The assistants got the message. That was obvious when the coaches viewed the video from the next week’s game against Texas A&M.
“The corner was back so far, he wasn’t in the frame of the picture,” Kiffin said with a loud laugh.
That marked the beginning of Nebraska’s glory days, and Kiffin, who played for Devaney in the early 1960s, was right in the middle of them. Although he didn’t have the title of defensive coordinator, he called the defensive signals.
Nebraska went 9-2 and beat Oklahoma 44-14 in 1969. In the next two seasons, they won back-to-back national championships. The foundation was laid for one of the most successful runs in sports history. From 1969 through 2001, Nebraska never won fewer than nine games in a season.
By the time the streak ended, Kiffin was the defensive coordinator of the defending Super Bowl champion Tampa Bay Bucs. But a quarter of a century in the NFL hasn’t quelled his college spirit. It’s evident on the practice field and in a casual conversation.
“I’m having so much fun here,” Kiffin said. “The fans are unbelievable. It’s like I’m back at Nebraska. But it’s even bigger, because I’ve never coached in front of 107,000 people.
“I’ve coached in two national championship games. I’ve coached in a Super Bowl. But I’ve never coached in front of 107,000 people.”
The six-figure crowd is a huge fringe benefit. But all Kiffin needs to enjoy his work is one player. Give him an entire defense, and he becomes so lost in his work, he’s oblivious to the hazards of his profession.

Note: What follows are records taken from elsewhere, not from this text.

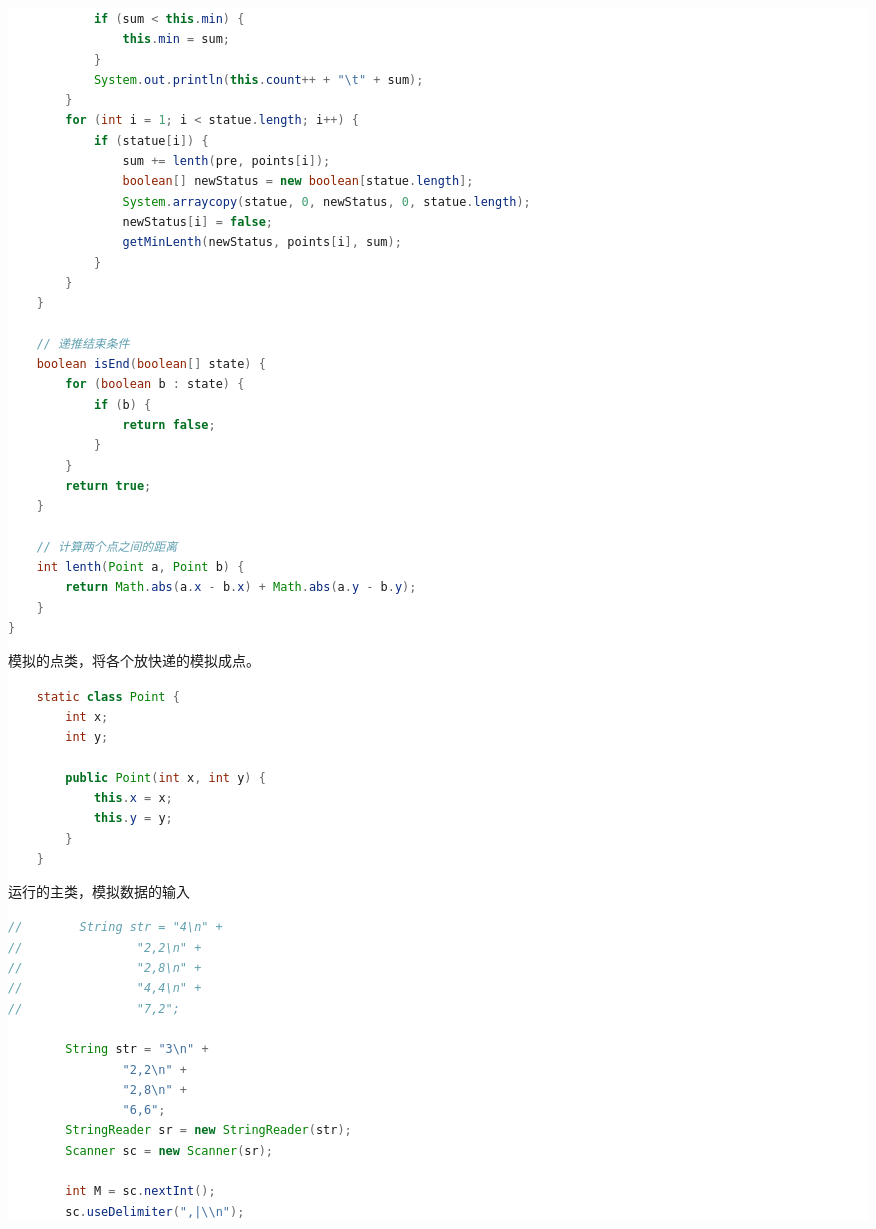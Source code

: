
 ```java
            if (sum < this.min) {
                this.min = sum;
            }
            System.out.println(this.count++ + "\t" + sum);
        }
        for (int i = 1; i < statue.length; i++) {
            if (statue[i]) {
                sum += lenth(pre, points[i]);
                boolean[] newStatus = new boolean[statue.length];
                System.arraycopy(statue, 0, newStatus, 0, statue.length);
                newStatus[i] = false;
                getMinLenth(newStatus, points[i], sum);
            }
        }
    }

    // 递推结束条件
    boolean isEnd(boolean[] state) {
        for (boolean b : state) {
            if (b) {
                return false;
            }
        }
        return true;
    }

    // 计算两个点之间的距离
    int lenth(Point a, Point b) {
        return Math.abs(a.x - b.x) + Math.abs(a.y - b.y);
    }
}
```

模拟的点类，将各个放快递的模拟成点。

```java
    static class Point {
        int x;
        int y;

        public Point(int x, int y) {
            this.x = x;
            this.y = y;
        }
    }
```

运行的主类，模拟数据的输入

```java
//        String str = "4\n" +
//                "2,2\n" +
//                "2,8\n" +
//                "4,4\n" +
//                "7,2";

        String str = "3\n" +
                "2,2\n" +
                "2,8\n" +
                "6,6";
        StringReader sr = new StringReader(str);
        Scanner sc = new Scanner(sr);

        int M = sc.nextInt();
        sc.useDelimiter(",|\\n");
```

As a play unfolded in Kiffin’s direction Wednesday, he didn’t notice how close a ball carrier came to sideswiping him as the coach screamed at a defensive back who was out of position.
“Lane said, ‘Dad, you’ve got to get back,’ ” Monte said. “I was right in the way.”
He laughed and said, “I love it.”
Sports editor John Adams may be reached at 865-342-6284 or firstname.lastname@example.org.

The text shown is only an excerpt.